Please transcribe the data below in full, word for word, without the images.

Source texts of formatted documents

━━━━━━━━━━━━━━━━━━━━

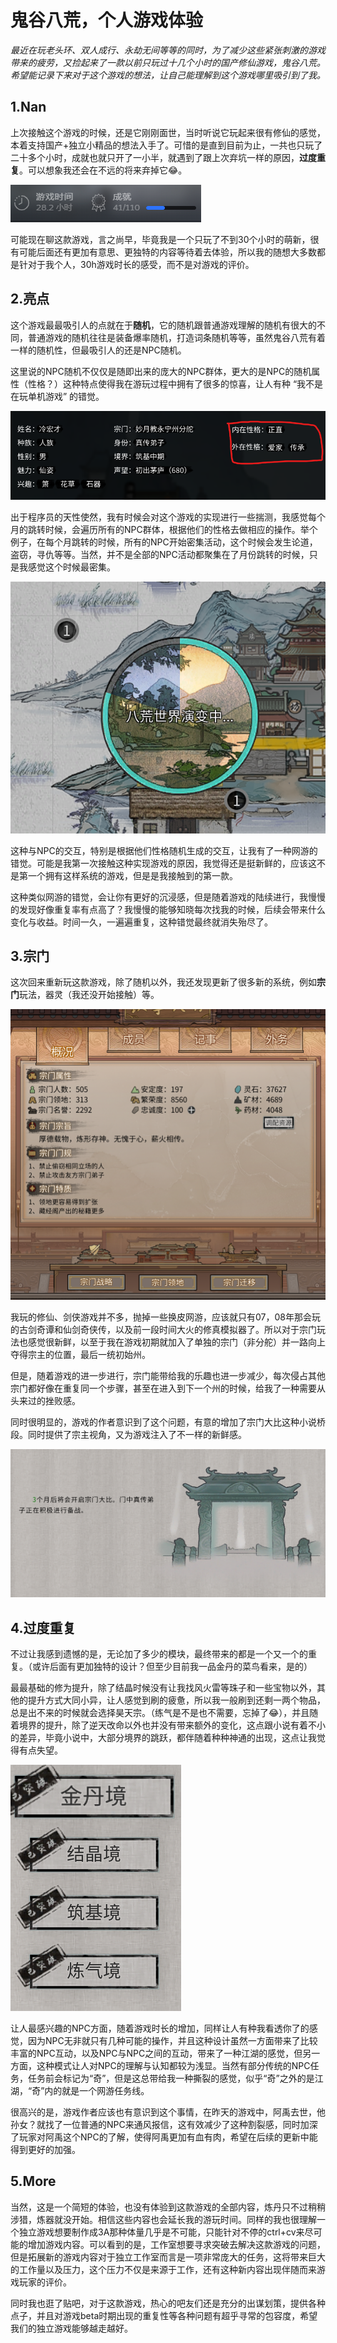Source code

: # 鬼谷八荒，个人游戏体验

*最近在玩老头环、双人成行、永劫无间等等的同时，为了减少这些紧张刺激的游戏带来的疲劳，又捡起来了一款以前只玩过十几个小时的国产修仙游戏，鬼谷八荒。希望能记录下来对于这个游戏的想法，让自己能理解到这个游戏哪里吸引到了我。*

## 1.Nan

上次接触这个游戏的时候，还是它刚刚面世，当时听说它玩起来很有修仙的感觉，本着支持国产+独立小精品的想法入手了。可惜的是直到目前为止，一共也只玩了二十多个小时，成就也就只开了一小半，就遇到了跟上次弃坑一样的原因，**过度重复**。可以想象我还会在不远的将来弃掉它😂。

![game time](./src/ggbh/time.png)

可能现在聊这款游戏，言之尚早，毕竟我是一个只玩了不到30个小时的萌新，很有可能后面还有更加有意思、更独特的内容等待着去体验，所以我的随想大多数都是针对于我个人，30h游戏时长的感受，而不是对游戏的评价。

## 2.亮点

这个游戏最最吸引人的点就在于**随机**，它的随机跟普通游戏理解的随机有很大的不同，普通游戏的随机往往是装备爆率随机，打造词条随机等等，虽然鬼谷八荒有着一样的随机性，但最吸引人的还是NPC随机。

这里说的NPC随机不仅仅是随即出来的庞大的NPC群体，更大的是NPC的随机属性（性格？）这种特点使得我在游玩过程中拥有了很多的惊喜，让人有种 “我不是在玩单机游戏” 的错觉。

![randome_temper](./src/ggbh/random_temper.png)

出于程序员的天性使然，我有时候会对这个游戏的实现进行一些揣测，我感觉每个月的跳转时候，会遍历所有的NPC群体，根据他们的性格去做相应的操作。举个例子，在每个月跳转的时候，所有的NPC开始密集活动，这个时候会发生论道，盗窃，寻仇等等。当然，并不是全部的NPC活动都聚集在了月份跳转的时候，只是我感觉这个时候最密集。

![skip_month](./src/ggbh/skip_month.png)

这种与NPC的交互，特别是根据他们性格随机生成的交互，让我有了一种网游的错觉。可能是我第一次接触这种实现游戏的原因，我觉得还是挺新鲜的，应该这不是第一个拥有这样系统的游戏，但是是我接触到的第一款。

这种类似网游的错觉，会让你有更好的沉浸感，但是随着游戏的陆续进行，我慢慢的发现好像重复率有点高了？我慢慢的能够知晓每次找我的时候，后续会带来什么变化与收益。时间一久，一遍遍重复，这种错觉最终就消失殆尽了。

## 3.宗门

这次回来重新玩这款游戏，除了随机以外，我还发现更新了很多新的系统，例如**宗门**玩法，器灵（我还没开始接触）等。

![zongmen](./src/ggbh/zongmen.png)

我玩的修仙、剑侠游戏并不多，抛掉一些换皮网游，应该就只有07，08年那会玩的古剑奇谭和仙剑奇侠传，以及前一段时间大火的修真模拟器了。所以对于宗门玩法也感觉很新鲜，以至于我在游戏初期就加入了单独的宗门（非分舵）并一路向上夺得宗主的位置，最后一统初始州。

但是，随着游戏的进一步进行，宗门能带给我的乐趣也进一步减少，每次侵占其他宗门都好像在重复同一个步骤，甚至在进入到下一个州的时候，给我了一种需要从头来过的挫败感。

同时很明显的，游戏的作者意识到了这个问题，有意的增加了宗门大比这种小说桥段。同时提供了宗主视角，又为游戏注入了不一样的新鲜感。

![zongmen](./src/ggbh/zongmen2.png)

## 4.过度重复

不过让我感到遗憾的是，无论加了多少的模块，最终带来的都是一个又一个的重复。（或许后面有更加独特的设计？但至少目前我一品金丹的菜鸟看来，是的）

最最基础的修为提升，除了结晶时候没有让我找风火雷等珠子和一些宝物以外，其他的提升方式大同小异，让人感觉到刷的疲惫，所以我一般刷到还剩一两个物品，总是出不来的时候就会选择昊天宗。（练气是不是也不需要，忘掉了😂），并且随着境界的提升，除了逆天改命以外也并没有带来额外的变化，这点跟小说有着不小的差异，毕竟小说中，大部分境界的跳跃，都伴随着种种神通的出现，这点让我觉得有点失望。

![jingjie](./src/ggbh/jingjie.png)

让人最感兴趣的NPC方面，随着游戏时长的增加，同样让人有种我看透你了的感觉，因为NPC无非就只有几种可能的操作，并且这种设计虽然一方面带来了比较丰富的NPC互动，以及NPC与NPC之间的互动，带来了一种江湖的感觉，但另一方面，这种模式让人对NPC的理解与认知都较为浅显。当然有部分传统的NPC任务，任务前会标记为“奇”，但是这总带给我一种撕裂的感觉，似乎“奇”之外的是江湖，“奇”内的就是一个网游任务线。

很高兴的是，游戏作者应该也有意识到这个事情，在昨天的游戏中，阿禹去世，他孙女？就找了一位普通的NPC来通风报信，这有效减少了这种割裂感，同时加深了玩家对阿禹这个NPC的了解，使得阿禹更加有血有肉，希望在后续的更新中能得到更好的加强。

## 5.More

当然，这是一个简短的体验，也没有体验到这款游戏的全部内容，炼丹只不过稍稍涉猎，炼器就没开始。相信这些内容也会延长我的游玩时间。同样的我也很理解一个独立游戏想要制作成3A那种体量几乎是不可能，只能针对不停的ctrl+cv来尽可能的增加游戏内容。可以看到的是，工作室想要寻求突破去解决这款游戏的问题，但是拓展新的游戏内容对于独立工作室而言是一项非常庞大的任务，这将带来巨大的工作量以及压力，这个压力不仅是来源于工作，还有这种新内容出现伴随而来游戏玩家的评价。

同时我也逛了贴吧，对于这款游戏，热心的吧友们还是充分的出谋划策，提供各种点子，并且对游戏beta时期出现的重复性等各种问题有超乎寻常的包容度，希望我们的独立游戏能够越走越好。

━━━━━━━━━━━━━━━━━━━━

◆ Result for this exercise:
Source code

: # 鬼谷八荒，个人游戏体验

*最近在玩老头环、双人成行、永劫无间等等的同时，为了减少这些紧张刺激的游戏带来的疲劳，又捡起来了一款以前只玩过十几个小时的国产修仙游戏，鬼谷八荒。希望能记录下来对于这个游戏的想法，让自己能理解到这个游戏哪里吸引到了我。*

## 1.Nan

上次接触这个游戏的时候，还是它刚刚面世，当时听说它玩起来很有修仙的感觉，本着支持国产+独立小精品的想法入手了。可惜的是直到目前为止，一共也只玩了二十多个小时，成就也就只开了一小半，就遇到了跟上次弃坑一样的原因，**过度重复**。可以想象我还会在不远的将来弃掉它😂。

![game time](./src/ggbh/time.png)

可能现在聊这款游戏，言之尚早，毕竟我是一个只玩了不到30个小时的萌新，很有可能后面还有更加有意思、更独特的内容等待着去体验，所以我的随想大多数都是针对于我个人，30h游戏时长的感受，而不是对游戏的评价。

## 2.亮点

这个游戏最最吸引人的点就在于**随机**，它的随机跟普通游戏理解的随机有很大的不同，普通游戏的随机往往是装备爆率随机，打造词条随机等等，虽然鬼谷八荒有着一样的随机性，但最吸引人的还是NPC随机。

这里说的NPC随机不仅仅是随即出来的庞大的NPC群体，更大的是NPC的随机属性（性格？）这种特点使得我在游玩过程中拥有了很多的惊喜，让人有种 “我不是在玩单机游戏” 的错觉。

![randome_temper](./src/ggbh/random_temper.png)

出于程序员的天性使然，我有时候会对这个游戏的实现进行一些揣测，我感觉每个月的跳转时候，会遍历所有的NPC群体，根据他们的性格去做相应的操作。举个例子，在每个月跳转的时候，所有的NPC开始密集活动，这个时候会发生论道，盗窃，寻仇等等。当然，并不是全部的NPC活动都聚集在了月份跳转的时候，只是我感觉这个时候最密集。

![skip_month](./src/ggbh/skip_month.png)

这种与NPC的交互，特别是根据他们性格随机生成的交互，让我有了一种网游的错觉。可能是我第一次接触这种实现游戏的原因，我觉得还是挺新鲜的，应该这不是第一个拥有这样系统的游戏，但是是我接触到的第一款。

这种类似网游的错觉，会让你有更好的沉浸感，但是随着游戏的陆续进行，我慢慢的发现好像重复率有点高了？我慢慢的能够知晓每次找我的时候，后续会带来什么变化与收益。时间一久，一遍遍重复，这种错觉最终就消失殆尽了。

## 3.宗门

这次回来重新玩这款游戏，除了随机以外，我还发现更新了很多新的系统，例如**宗门**玩法，器灵（我还没开始接触）等。

![zongmen](./src/ggbh/zongmen.png)

我玩的修仙、剑侠游戏并不多，抛掉一些换皮网游，应该就只有07，08年那会玩的古剑奇谭和仙剑奇侠传，以及前一段时间大火的修真模拟器了。所以对于宗门玩法也感觉很新鲜，以至于我在游戏初期就加入了单独的宗门（非分舵）并一路向上夺得宗主的位置，最后一统初始州。

但是，随着游戏的进一步进行，宗门能带给我的乐趣也进一步减少，每次侵占其他宗门都好像在重复同一个步骤，甚至在进入到下一个州的时候，给我了一种需要从头来过的挫败感。

同时很明显的，游戏的作者意识到了这个问题，有意的增加了宗门大比这种小说桥段。同时提供了宗主视角，又为游戏注入了不一样的新鲜感。

![zongmen](./src/ggbh/zongmen2.png)

## 4.过度重复

不过让我感到遗憾的是，无论加了多少的模块，最终带来的都是一个又一个的重复。（或许后面有更加独特的设计？但至少目前我一品金丹的菜鸟看来，是的）

最最基础的修为提升，除了结晶时候没有让我找风火雷等珠子和一些宝物以外，其他的提升方式大同小异，让人感觉到刷的疲惫，所以我一般刷到还剩一两个物品，总是出不来的时候就会选择昊天宗。（练气是不是也不需要，忘掉了😂），并且随着境界的提升，除了逆天改命以外也并没有带来额外的变化，这点跟小说有着不小的差异，毕竟小说中，大部分境界的跳跃，都伴随着种种神通的出现，这点让我觉得有点失望。

![jingjie](./src/ggbh/jingjie.png)

让人最感兴趣的NPC方面，随着游戏时长的增加，同样让人有种我看透你了的感觉，因为NPC无非就只有几种可能的操作，并且这种设计虽然一方面带来了比较丰富的NPC互动，以及NPC与NPC之间的互动，带来了一种江湖的感觉，但另一方面，这种模式让人对NPC的理解与认知都较为浅显。当然有部分传统的NPC任务，任务前会标记为“奇”，但是这总带给我一种撕裂的感觉，似乎“奇”之外的是江湖，“奇”内的就是一个网游任务线。

很高兴的是，游戏作者应该也有意识到这个事情，在昨天的游戏中，阿禹去世，他孙女？就找了一位普通的NPC来通风报信，这有效减少了这种割裂感，同时加深了玩家对阿禹这个NPC的了解，使得阿禹更加有血有肉，希望在后续的更新中能得到更好的加强。

## 5.More

当然，这是一个简短的体验，也没有体验到这款游戏的全部内容，炼丹只不过稍稍涉猎，炼器就没开始。相信这些内容也会延长我的游玩时间。同样的我也很理解一个独立游戏想要制作成3A那种体量几乎是不可能，只能针对不停的ctrl+cv来尽可能的增加游戏内容。可以看到的是，工作室想要寻求突破去解决这款游戏的问题，但是拓展新的游戏内容对于独立工作室而言是一项非常庞大的任务，这将带来巨大的工作量以及压力，这个压力不仅是来源于工作，还有这种新内容出现伴随而来游戏玩家的评价。

同时我也逛了贴吧，对于这款游戏，热心的吧友们还是充分的出谋划策，提供各种点子，并且对游戏beta时期出现的重复性等各种问题有超乎寻常的包容度，希望我们的独立游戏能够越走越好。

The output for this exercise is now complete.